The Myth of Separation – The Reality of Apostasy :: By Dale V. Nobbman

Apostasy in America has been increasing at a rapid rate over recent years—and that is the ‘reality’ in our nation today. The ‘myth’ of separation as established by our United States Supreme Court over the past five decades has proved to be a direct factor in multiplying the amount of apostasy we are currently faced with in America. With the above facts in mind, let’s take a brief look back into American history to see ‘why’ our current severe case of apostasy has increased so dramatically. It’s always been a good idea to glance in the rear view mirror of history once and awhile, not merely to see where we’ve been, but to be aware of potential dangers which can come at our country from all directions as we proceed forward into the future. Hindsight has perfect vision, so by taking a look back into our nation’s history it gives the United States the ability to correct our current course, turn back to God, and once again pray for His Divine direction for our nation in the years to come, before our country is plagued even further from the negative affects of apostasy.

Our focus in this article is specifically on America, and the intent of the article is to show American citizens how apostasy has gradually eroded away the Christian principles our country was founded upon by our ‘Founding Fathers.’ The 56 signers of the Declaration of Independence, and the 39 signers of the U.S. Constitution, were not only a very intelligent group of men, but a large percentage of them were quite religious and very active churchgoers. The signers were members of religious denominations, mostly Christian, at a rate that was significantly higher than average for the American Colonies during the late 1700’s. A vast majority of the founders embraced Biblical principles.

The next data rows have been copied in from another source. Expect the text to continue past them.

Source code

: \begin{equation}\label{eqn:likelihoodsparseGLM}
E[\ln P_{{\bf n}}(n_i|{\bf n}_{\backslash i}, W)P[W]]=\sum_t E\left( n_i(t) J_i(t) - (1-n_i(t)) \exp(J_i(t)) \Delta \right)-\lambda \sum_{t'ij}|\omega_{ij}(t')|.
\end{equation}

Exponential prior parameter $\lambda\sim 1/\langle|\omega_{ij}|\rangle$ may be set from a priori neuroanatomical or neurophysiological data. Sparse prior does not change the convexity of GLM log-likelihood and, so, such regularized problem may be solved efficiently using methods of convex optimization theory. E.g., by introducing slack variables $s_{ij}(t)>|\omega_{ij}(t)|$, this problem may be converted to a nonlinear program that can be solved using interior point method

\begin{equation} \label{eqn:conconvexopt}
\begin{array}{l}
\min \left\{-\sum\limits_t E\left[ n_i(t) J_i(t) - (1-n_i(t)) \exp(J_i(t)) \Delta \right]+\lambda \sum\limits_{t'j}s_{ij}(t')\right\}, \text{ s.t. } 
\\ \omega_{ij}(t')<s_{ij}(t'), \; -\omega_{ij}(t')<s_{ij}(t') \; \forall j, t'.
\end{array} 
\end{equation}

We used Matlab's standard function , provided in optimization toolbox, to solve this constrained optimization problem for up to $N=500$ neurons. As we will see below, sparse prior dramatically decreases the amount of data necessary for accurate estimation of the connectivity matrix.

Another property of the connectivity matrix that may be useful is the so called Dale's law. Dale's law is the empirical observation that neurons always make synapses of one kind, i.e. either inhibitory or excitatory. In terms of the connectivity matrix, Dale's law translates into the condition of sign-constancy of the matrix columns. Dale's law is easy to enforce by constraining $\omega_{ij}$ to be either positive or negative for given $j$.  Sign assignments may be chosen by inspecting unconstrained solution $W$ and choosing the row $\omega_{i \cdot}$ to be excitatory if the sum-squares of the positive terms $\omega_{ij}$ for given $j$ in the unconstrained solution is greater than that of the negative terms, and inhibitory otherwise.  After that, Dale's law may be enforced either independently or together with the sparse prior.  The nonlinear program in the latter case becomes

Before we review some of the documented words and beliefs of America’s ‘Founding Fathers’ and the role Christianity played in the establishment of our great nation, let’s first examine the definition of apostasy. Webster’s dictionary defines apostasy as a “falling away from the truth.” Christian’s, of course, consider ‘truth’ to mean Biblical truth. Another definition of apostasy is “the deliberate repudiation and abandonment of the faith.” The New Testament book of Jude, in the Bible, describes apostates as being divisive, grumblers, depraved, and worldly-minded ‘mockers’ following after their own ungodly lusts. Apostasy and its ultimate revolt and rejection of God, Jesus Christ, and Christianity by people ‘devoid of the Spirit’ will continue to increase and become more rampant, not only in America, but also worldwide, in the last days before the Rapture and the Tribulation take place. The Apostle Paul wrote in his New Testament biblical book of 2nd Thessalonians that “unless the falling away comes first, the day of the Lord will not come.” The ‘day of the Lord’ Paul speaks of is the time when our Lord Jesus Christ comes and gathers together Christians to Him in the air (the Rapture). Paul also says that the ‘man of lawlessness’ (the Anti-Christ) will then be revealed at the start of the seven year Tribulation period, after the restrainer (the Holy Spirit) is taken out of the way at the time of the Rapture. In other words, widespread apostasy is a major ‘sign of the times’ just before the Rapture of the Church (Christians) by our Lord and Savior, Jesus Christ.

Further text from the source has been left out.